Inside: Tate's rocket, minus its glass cocoon. And a note.

"Only through the loss of art does society value its art," it began. "This is not the end but the beginning. Whenever art is undervalued the collector will appear to remind this city that one of its most valuable assets is the creative community that is so deeply ingrained in its fabric."
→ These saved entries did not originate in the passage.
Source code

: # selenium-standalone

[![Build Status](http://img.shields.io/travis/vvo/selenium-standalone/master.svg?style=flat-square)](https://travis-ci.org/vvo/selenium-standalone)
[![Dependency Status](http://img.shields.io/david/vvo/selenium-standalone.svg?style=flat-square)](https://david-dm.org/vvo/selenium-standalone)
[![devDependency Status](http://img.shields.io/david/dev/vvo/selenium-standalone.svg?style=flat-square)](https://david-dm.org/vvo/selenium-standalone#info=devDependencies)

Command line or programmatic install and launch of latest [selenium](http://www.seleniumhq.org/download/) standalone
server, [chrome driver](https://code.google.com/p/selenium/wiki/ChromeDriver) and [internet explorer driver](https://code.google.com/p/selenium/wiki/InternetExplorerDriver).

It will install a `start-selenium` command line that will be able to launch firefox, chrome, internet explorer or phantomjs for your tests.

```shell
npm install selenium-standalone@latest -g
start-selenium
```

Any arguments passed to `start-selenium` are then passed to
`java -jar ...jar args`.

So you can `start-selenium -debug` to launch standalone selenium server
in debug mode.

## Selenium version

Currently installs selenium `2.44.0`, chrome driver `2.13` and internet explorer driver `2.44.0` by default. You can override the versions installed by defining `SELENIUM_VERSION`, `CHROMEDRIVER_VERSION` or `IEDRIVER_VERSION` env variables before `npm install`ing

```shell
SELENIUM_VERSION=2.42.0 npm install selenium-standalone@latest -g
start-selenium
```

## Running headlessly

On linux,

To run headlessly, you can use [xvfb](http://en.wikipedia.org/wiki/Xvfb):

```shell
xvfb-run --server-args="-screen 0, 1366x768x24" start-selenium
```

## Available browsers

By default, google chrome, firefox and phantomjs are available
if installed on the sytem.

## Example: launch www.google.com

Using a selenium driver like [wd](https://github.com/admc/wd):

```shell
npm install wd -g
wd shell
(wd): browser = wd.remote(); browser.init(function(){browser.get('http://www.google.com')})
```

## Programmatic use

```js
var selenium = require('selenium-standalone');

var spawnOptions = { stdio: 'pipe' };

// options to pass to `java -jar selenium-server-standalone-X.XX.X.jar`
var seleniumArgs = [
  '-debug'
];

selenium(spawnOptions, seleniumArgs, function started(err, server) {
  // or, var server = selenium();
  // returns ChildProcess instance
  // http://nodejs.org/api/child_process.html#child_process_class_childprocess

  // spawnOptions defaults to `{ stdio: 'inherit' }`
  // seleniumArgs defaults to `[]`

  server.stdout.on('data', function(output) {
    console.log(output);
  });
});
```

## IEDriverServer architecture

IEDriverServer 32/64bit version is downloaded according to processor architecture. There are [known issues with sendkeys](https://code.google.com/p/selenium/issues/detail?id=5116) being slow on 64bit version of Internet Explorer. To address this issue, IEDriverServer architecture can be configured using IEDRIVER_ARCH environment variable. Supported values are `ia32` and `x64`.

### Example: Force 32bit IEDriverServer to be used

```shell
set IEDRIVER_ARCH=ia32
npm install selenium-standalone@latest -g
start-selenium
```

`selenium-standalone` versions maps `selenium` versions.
Get the feeling this isn't the last we've heard of The Collector?

Tate laughed as he folded the letter. "Probably an Artomatic freak," he said (though later we agreed we'd really like to meet him). "Oh, I'm so happy to have my rocket back."

Artomatic organizers said yesterday that Tate's new sculpture, made from the remains of the old, will be auctioned over their Web site this weekend, with proceeds to support the show.

HEY, ISN'T THAT . . . ?

Lance Armstrong getting a kitchen tour at the Blue Duck Tavern before he and a half-dozen friends were whisked back to a secluded table for dinner Tuesday night. The cycling champ (jeans and black, partially unbuttoned shirt) dined on foie gras, short ribs and french fries cooked in duck fat -- hmmm, must not be in training anymore. Was in town for a Cap Hill news conference yesterday on early cancer detection.

THIS JUST IN . . .

Ana Marie Cox has been dismissed from the nasty "Washingtonienne lawsuit." Robert Steinbuch added the former Wonkette blogger to his claim of invasion of privacy against former trystee Jessica Cutler, but Judge Paul Friedman took Cox off the hook yesterday on statute of limitations grounds -- saying, basically, it was too late to drag her into the suit two years after the fact. "We're delighted," said Cox's lawyer, Charles Both.